#### EXERCISE:
Return the lines below that contain the word "subsection".
--- SOURCE INFORMATION Enclosed Below ---
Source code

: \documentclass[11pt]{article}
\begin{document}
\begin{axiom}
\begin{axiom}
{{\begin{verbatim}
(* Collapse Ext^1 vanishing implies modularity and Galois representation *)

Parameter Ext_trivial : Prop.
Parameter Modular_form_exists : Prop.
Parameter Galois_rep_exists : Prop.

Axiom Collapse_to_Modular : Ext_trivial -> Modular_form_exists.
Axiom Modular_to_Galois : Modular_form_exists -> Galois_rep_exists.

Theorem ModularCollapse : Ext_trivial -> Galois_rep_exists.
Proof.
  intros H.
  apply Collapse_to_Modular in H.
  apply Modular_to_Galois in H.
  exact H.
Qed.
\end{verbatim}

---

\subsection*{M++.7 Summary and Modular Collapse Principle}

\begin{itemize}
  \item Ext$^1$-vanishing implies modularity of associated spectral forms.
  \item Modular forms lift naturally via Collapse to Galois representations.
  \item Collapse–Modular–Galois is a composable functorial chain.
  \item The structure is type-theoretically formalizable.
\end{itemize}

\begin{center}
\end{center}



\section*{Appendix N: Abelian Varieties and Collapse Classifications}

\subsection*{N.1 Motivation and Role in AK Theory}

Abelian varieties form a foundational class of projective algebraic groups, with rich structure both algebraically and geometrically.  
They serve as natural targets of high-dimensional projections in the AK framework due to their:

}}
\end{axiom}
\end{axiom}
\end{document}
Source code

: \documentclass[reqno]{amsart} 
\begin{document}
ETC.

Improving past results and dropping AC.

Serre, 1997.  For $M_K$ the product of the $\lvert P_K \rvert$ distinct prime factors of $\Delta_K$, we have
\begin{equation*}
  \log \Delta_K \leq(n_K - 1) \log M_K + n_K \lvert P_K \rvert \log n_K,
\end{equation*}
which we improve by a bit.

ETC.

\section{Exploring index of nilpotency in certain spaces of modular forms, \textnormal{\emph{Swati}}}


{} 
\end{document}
--- End of Enclosed SOURCE INFORMATION ---
#### RESULT OF THE TASK:
\subsection*{M++.7 Summary and Modular Collapse Principle}
\subsection*{N.1 Motivation and Role in AK Theory}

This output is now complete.